**PROMPT:** In the entries below, find the lines that contain the word "viewWillDisappear" and copy them.

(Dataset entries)
##############################

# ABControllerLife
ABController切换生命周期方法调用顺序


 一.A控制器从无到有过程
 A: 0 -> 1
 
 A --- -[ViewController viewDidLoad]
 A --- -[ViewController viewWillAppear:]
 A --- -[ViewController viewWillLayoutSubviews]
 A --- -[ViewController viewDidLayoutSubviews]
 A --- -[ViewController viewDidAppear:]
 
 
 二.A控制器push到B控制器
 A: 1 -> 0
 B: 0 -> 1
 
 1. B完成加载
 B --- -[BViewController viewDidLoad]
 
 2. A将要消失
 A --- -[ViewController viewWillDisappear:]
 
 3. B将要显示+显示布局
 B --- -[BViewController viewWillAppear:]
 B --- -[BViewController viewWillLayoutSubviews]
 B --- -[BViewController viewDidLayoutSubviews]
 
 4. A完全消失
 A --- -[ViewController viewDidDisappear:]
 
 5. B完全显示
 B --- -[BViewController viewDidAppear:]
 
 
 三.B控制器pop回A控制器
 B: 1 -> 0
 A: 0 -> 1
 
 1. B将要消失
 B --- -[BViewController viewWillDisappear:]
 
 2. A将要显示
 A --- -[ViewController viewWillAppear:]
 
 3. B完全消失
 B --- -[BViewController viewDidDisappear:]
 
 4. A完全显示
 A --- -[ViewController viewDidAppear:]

##############################

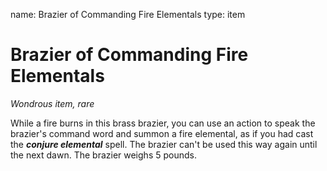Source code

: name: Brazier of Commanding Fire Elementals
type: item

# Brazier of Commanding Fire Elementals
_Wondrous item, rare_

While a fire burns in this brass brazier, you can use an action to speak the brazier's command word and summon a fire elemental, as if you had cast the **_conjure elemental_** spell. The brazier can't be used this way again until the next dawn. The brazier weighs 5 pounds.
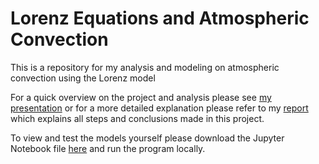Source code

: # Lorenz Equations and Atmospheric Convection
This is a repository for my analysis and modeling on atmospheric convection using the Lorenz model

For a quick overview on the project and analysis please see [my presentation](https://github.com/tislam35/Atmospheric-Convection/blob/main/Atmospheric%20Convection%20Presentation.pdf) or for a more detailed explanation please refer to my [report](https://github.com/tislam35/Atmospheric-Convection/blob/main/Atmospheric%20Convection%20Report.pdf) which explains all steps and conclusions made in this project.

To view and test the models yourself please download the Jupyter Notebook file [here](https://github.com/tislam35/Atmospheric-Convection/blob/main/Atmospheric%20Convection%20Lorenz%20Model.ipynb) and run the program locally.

##############################

**ANSWER:**
 A --- -[ViewController viewWillDisappear:]
 B --- -[BViewController viewWillDisappear:]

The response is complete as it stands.